Let’s start with the basics.  Although I’m not one for sticking rigidly to the ‘white with fish or poultry, red with red meat’ idea, in this case, the tannins of most red wines are likely to make the spices taste much hotter (and so, out of proportion with the rest of the dish) and I can’t see a rosé – even the most assertive example – standing up to all those strong and powerful flavours.  
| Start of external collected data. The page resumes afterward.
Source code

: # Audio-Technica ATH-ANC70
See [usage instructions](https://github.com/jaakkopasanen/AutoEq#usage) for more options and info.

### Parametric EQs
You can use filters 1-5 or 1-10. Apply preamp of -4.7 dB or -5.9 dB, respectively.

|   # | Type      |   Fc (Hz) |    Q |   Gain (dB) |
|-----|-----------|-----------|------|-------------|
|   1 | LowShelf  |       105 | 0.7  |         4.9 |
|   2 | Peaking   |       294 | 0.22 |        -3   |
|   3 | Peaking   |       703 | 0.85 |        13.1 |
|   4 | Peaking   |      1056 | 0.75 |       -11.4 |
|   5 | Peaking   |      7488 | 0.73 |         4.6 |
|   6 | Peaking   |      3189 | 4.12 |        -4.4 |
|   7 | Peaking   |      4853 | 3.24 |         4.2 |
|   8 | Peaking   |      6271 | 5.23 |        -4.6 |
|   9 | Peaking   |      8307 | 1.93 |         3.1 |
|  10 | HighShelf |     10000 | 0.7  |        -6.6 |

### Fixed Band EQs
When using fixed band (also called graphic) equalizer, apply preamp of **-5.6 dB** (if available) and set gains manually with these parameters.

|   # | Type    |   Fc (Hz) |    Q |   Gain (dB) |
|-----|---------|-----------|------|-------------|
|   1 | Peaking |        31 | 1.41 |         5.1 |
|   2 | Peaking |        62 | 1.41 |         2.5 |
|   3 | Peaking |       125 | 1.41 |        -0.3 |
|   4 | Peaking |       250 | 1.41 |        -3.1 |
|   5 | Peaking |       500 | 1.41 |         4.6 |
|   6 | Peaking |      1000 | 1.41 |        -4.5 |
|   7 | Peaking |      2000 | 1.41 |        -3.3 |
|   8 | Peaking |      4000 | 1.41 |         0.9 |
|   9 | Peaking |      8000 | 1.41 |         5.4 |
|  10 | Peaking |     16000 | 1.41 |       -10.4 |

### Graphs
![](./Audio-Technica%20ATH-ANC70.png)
So, we’re thinking white wine.  But what sort?  You might have heard ‘oaked with smoked’ and I certainly wouldn’t put you off a nice oaked Chardonnay as a match for the smoked fish, but the sweetness and spices gave me another idea: Gewurztraminer.  The word ‘gewurz’ means ‘spicy’ in German and wines made from this variety often have a slightly spicy edge to them.  It’s a grape that is native to both Germany and France’s Alsace region, although it’s now grown more widely – I’ve tasted some lovely bottles from New Zealand, for example.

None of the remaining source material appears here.